Start of Information
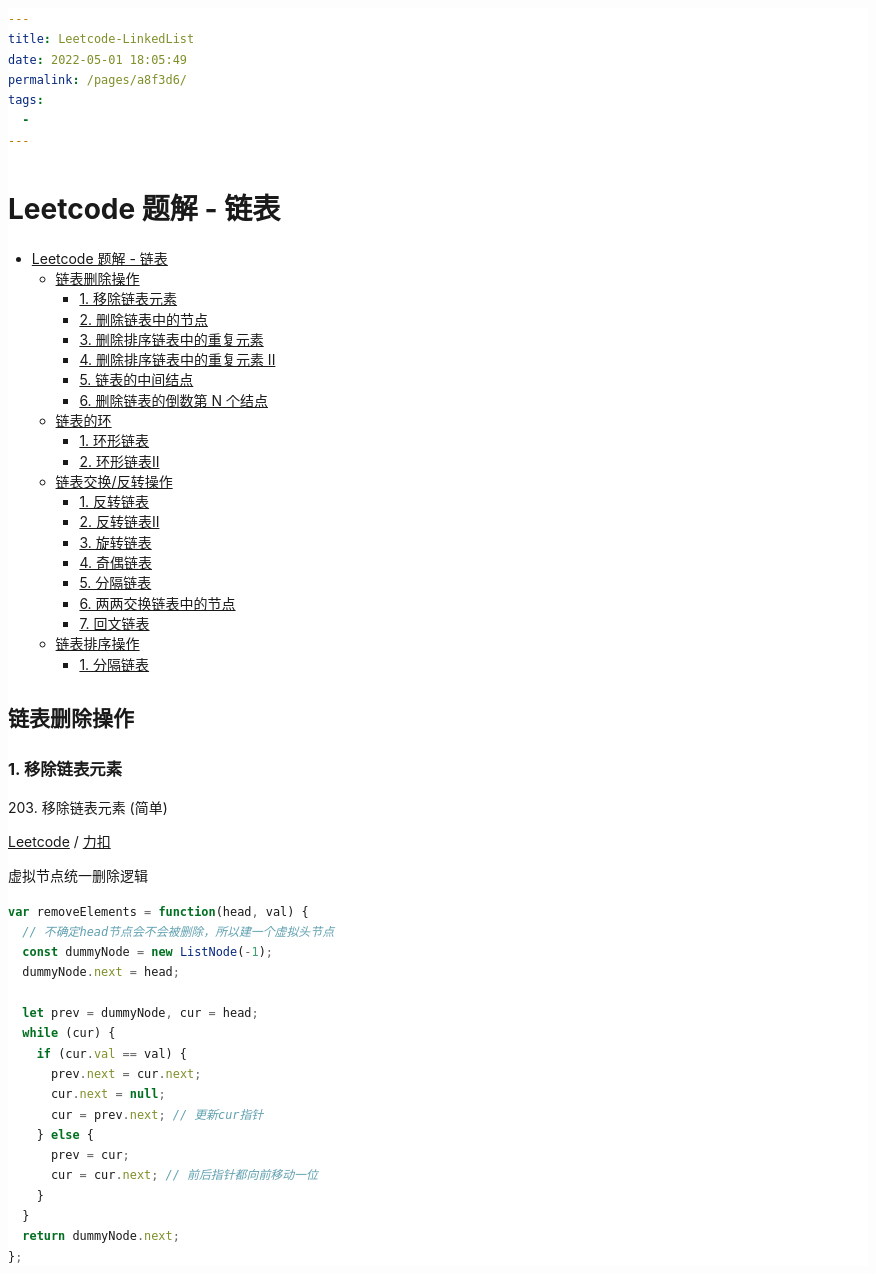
 ```yaml
---
title: Leetcode-LinkedList
date: 2022-05-01 18:05:49
permalink: /pages/a8f3d6/
tags: 
  - 
---
```

# Leetcode 题解 - 链表

- [Leetcode 题解 - 链表](#leetcode-题解---链表)
  - [链表删除操作](#链表删除操作)
    - [1. 移除链表元素](#1-移除链表元素)
    - [2. 删除链表中的节点](#2-删除链表中的节点)
    - [3. 删除排序链表中的重复元素](#3-删除排序链表中的重复元素)
    - [4. 删除排序链表中的重复元素 II](#4-删除排序链表中的重复元素-ii)
    - [5. 链表的中间结点](#5-链表的中间结点)
    - [6. 删除链表的倒数第 N 个结点](#6-删除链表的倒数第-n-个结点)
  - [链表的环](#链表的环)
    - [1. 环形链表](#1-环形链表)
    - [2. 环形链表II](#2-环形链表ii)
  - [链表交换/反转操作](#链表交换反转操作)
    - [1. 反转链表](#1-反转链表)
    - [2. 反转链表II](#2-反转链表ii)
    - [3. 旋转链表](#3-旋转链表)
    - [4. 奇偶链表](#4-奇偶链表)
    - [5. 分隔链表](#5-分隔链表)
    - [6. 两两交换链表中的节点](#6-两两交换链表中的节点)
    - [7. 回文链表](#7-回文链表)
  - [链表排序操作](#链表排序操作)
    - [1. 分隔链表](#1-分隔链表)

## 链表删除操作

### 1. 移除链表元素

203\. 移除链表元素 (简单)

[Leetcode](https://leetcode.cn/problems/remove-linked-list-elements/) / [力扣](https://leetcode.cn/problems/remove-linked-list-elements/)

虚拟节点统一删除逻辑

```js
var removeElements = function(head, val) {
  // 不确定head节点会不会被删除，所以建一个虚拟头节点
  const dummyNode = new ListNode(-1);
  dummyNode.next = head;

  let prev = dummyNode, cur = head;
  while (cur) {
    if (cur.val == val) {
      prev.next = cur.next;
      cur.next = null;
      cur = prev.next; // 更新cur指针
    } else {
      prev = cur;
      cur = cur.next; // 前后指针都向前移动一位
    }
  }
  return dummyNode.next;
};
```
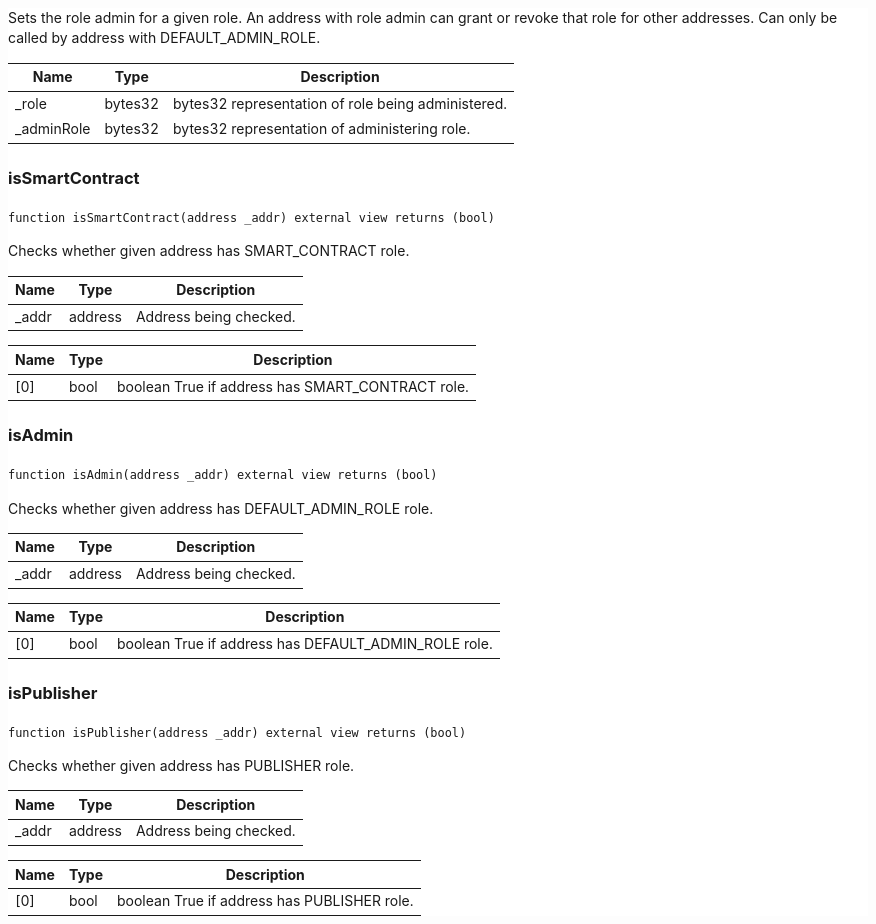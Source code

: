 Sets the role admin for a given role. An address with role admin can grant or
revoke that role for other addresses. Can only be called by address with DEFAULT_ADMIN_ROLE.

| Name | Type | Description |
| ---- | ---- | ----------- |
| _role | bytes32 | bytes32 representation of role being administered. |
| _adminRole | bytes32 | bytes32 representation of administering role. |

### isSmartContract

```solidity
function isSmartContract(address _addr) external view returns (bool)
```

Checks whether given address has SMART_CONTRACT role.

| Name | Type | Description |
| ---- | ---- | ----------- |
| _addr | address | Address being checked. |

| Name | Type | Description |
| ---- | ---- | ----------- |
| [0] | bool | boolean True if address has SMART_CONTRACT role. |

### isAdmin

```solidity
function isAdmin(address _addr) external view returns (bool)
```

Checks whether given address has DEFAULT_ADMIN_ROLE role.

| Name | Type | Description |
| ---- | ---- | ----------- |
| _addr | address | Address being checked. |

| Name | Type | Description |
| ---- | ---- | ----------- |
| [0] | bool | boolean True if address has DEFAULT_ADMIN_ROLE role. |

### isPublisher

```solidity
function isPublisher(address _addr) external view returns (bool)
```

Checks whether given address has PUBLISHER role.

| Name | Type | Description |
| ---- | ---- | ----------- |
| _addr | address | Address being checked. |

| Name | Type | Description |
| ---- | ---- | ----------- |
| [0] | bool | boolean True if address has PUBLISHER role. |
End of Information
**Instructions to follow**
Pictures do not belong in the copy. Repeat only the lines from the top of the records through the line containing "- [2. 环形链表II](#2-环形链表ii)".

**Task solution**
 ```yaml
---
title: Leetcode-LinkedList
date: 2022-05-01 18:05:49
permalink: /pages/a8f3d6/
tags: 
  - 
---
```

# Leetcode 题解 - 链表

- [Leetcode 题解 - 链表](#leetcode-题解---链表)
  - [链表删除操作](#链表删除操作)
    - [1. 移除链表元素](#1-移除链表元素)
    - [2. 删除链表中的节点](#2-删除链表中的节点)
    - [3. 删除排序链表中的重复元素](#3-删除排序链表中的重复元素)
    - [4. 删除排序链表中的重复元素 II](#4-删除排序链表中的重复元素-ii)
    - [5. 链表的中间结点](#5-链表的中间结点)
    - [6. 删除链表的倒数第 N 个结点](#6-删除链表的倒数第-n-个结点)
  - [链表的环](#链表的环)
    - [1. 环形链表](#1-环形链表)
    - [2. 环形链表II](#2-环形链表ii)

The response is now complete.